Saturday, August 29, 2009

Quotation Saturday


It is all very well, when the pen flows, but then there are the dark days when imagination deserts one, and it is an effort to put anything down on paper. That little you have achieved stares at you at the end of the day, and you know the next morning you will have to scrape it down and start again.
~Elizabeth Aston, The True Darcy Spirit, 2006

Let each man exercise the art he knows.
~Aristophanes (450 BC - 388 BC), Wasps, 422 B.C.

So you see, imagination needs moodling - long, inefficient, happy idling, dawdling and puttering.
~Brenda Ueland

Reading, after a certain age, diverts the mind too much from its creative pursuits.
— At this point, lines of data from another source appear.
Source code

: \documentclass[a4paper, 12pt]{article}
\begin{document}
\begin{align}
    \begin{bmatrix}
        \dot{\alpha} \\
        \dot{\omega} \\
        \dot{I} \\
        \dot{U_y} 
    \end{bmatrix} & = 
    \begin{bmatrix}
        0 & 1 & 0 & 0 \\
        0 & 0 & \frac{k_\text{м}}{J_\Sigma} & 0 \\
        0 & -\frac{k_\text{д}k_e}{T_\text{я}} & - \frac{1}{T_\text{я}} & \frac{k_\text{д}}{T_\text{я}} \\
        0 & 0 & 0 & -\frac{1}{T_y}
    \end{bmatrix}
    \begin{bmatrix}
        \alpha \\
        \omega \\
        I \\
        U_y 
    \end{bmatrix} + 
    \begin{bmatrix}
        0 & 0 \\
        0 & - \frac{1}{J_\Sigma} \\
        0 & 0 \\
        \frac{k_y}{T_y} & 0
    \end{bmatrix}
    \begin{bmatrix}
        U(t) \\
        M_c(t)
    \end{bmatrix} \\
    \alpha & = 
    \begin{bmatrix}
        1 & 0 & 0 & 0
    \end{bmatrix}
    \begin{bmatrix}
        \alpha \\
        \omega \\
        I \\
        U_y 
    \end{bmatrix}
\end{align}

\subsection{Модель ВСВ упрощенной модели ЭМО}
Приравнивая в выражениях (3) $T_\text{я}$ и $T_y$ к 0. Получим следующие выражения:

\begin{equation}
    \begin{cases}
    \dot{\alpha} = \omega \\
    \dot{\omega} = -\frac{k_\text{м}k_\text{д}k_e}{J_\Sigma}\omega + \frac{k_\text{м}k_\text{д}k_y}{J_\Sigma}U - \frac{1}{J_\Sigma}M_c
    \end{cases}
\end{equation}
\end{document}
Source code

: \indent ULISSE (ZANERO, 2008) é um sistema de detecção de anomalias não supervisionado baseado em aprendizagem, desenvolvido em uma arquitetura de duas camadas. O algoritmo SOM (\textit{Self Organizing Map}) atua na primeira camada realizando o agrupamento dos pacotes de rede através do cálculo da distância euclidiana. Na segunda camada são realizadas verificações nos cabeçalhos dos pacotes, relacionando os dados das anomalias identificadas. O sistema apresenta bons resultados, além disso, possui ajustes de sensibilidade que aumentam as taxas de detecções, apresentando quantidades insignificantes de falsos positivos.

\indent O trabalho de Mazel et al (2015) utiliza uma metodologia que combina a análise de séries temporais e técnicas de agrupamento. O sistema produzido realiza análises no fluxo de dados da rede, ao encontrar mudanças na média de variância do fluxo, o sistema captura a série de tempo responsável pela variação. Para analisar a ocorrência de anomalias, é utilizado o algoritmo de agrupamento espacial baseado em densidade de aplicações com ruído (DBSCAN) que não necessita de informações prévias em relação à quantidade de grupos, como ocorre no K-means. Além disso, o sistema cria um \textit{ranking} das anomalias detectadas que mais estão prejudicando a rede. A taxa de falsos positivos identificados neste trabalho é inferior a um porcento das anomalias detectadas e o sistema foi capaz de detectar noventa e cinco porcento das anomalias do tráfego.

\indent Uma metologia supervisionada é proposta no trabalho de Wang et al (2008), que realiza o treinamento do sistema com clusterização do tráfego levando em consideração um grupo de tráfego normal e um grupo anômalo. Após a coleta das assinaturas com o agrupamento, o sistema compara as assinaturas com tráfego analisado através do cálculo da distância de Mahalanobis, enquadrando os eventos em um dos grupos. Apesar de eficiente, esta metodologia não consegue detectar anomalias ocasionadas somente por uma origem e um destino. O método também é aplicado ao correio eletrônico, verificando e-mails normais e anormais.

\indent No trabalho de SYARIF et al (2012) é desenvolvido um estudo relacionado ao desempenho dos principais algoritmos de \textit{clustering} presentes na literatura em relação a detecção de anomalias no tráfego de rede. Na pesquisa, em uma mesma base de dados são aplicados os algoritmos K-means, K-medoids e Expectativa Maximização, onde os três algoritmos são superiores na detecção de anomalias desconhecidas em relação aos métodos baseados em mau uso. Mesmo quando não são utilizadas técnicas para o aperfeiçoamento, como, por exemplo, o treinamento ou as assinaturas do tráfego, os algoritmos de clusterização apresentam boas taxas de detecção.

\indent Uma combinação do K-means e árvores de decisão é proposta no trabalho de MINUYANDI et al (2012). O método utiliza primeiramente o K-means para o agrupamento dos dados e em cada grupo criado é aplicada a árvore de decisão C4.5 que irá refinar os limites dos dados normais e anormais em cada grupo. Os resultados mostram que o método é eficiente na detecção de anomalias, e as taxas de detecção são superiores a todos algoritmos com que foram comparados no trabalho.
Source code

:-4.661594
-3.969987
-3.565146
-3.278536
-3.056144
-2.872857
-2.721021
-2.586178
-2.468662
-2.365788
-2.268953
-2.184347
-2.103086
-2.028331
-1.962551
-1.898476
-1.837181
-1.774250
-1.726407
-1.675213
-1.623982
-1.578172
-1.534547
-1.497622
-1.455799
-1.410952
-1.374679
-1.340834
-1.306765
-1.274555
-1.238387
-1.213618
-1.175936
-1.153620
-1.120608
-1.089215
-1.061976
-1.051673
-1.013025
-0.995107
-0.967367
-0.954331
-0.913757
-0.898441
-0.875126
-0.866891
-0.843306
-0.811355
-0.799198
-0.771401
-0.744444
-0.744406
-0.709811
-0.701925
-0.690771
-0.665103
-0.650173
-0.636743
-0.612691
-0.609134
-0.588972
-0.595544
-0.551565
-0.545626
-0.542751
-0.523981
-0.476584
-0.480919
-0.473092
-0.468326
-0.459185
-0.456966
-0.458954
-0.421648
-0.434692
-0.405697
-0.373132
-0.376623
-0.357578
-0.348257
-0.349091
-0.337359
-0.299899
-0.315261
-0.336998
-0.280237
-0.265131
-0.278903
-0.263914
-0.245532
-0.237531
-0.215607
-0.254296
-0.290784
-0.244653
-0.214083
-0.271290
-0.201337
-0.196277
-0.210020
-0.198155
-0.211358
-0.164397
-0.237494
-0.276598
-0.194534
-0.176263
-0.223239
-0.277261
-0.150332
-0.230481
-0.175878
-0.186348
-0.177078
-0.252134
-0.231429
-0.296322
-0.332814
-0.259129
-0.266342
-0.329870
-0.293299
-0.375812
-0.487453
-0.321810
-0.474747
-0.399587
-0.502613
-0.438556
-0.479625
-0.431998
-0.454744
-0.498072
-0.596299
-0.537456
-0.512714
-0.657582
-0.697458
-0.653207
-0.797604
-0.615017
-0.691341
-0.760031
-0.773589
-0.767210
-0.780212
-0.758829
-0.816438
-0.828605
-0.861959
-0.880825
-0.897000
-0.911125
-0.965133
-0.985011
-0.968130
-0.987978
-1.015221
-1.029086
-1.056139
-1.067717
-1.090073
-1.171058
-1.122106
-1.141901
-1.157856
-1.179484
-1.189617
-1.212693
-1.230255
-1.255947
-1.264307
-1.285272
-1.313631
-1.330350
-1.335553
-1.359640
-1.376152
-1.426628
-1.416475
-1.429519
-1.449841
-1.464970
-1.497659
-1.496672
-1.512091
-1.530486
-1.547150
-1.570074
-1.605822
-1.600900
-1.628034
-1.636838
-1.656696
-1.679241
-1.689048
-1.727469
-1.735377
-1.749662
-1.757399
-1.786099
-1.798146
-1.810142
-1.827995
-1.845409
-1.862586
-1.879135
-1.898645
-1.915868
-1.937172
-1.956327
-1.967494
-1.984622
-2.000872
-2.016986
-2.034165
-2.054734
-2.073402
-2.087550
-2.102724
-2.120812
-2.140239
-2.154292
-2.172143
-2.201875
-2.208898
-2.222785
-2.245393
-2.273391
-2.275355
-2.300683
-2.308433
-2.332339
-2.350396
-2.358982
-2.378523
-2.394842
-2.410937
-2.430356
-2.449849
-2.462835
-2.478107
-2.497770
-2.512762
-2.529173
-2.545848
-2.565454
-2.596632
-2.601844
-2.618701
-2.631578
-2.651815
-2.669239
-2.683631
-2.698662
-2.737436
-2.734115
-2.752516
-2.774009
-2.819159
Any man who reads too much and uses his own brain too little falls into lazy habits of thinking.
Albert Einstein (1879 - 1955)

Books are the quietest and most constant of friends; they are the most accessible and wisest of counsellors, and the most patient of teachers.
~Charles W. Eliot (1834 - 1926), The Happy Life, 1896

The only obligation to which in advance we may hold a novel, without incurring the accusation of being arbitrary, is that it be interesting.
~Henry James (1843 - 1916)

I am still determined to be cheerful and happy, in whatever situation I may be; for I have also learned from experience that the greater part of our happiness or misery depends upon our dispositions, and not upon our circumstances.
~Martha Washington(1732 - 1802)

The best and safest thing is to keep a balance in your life, acknowledge the great powers around us and in us. If you can do that, and live that way, you are really a wise man.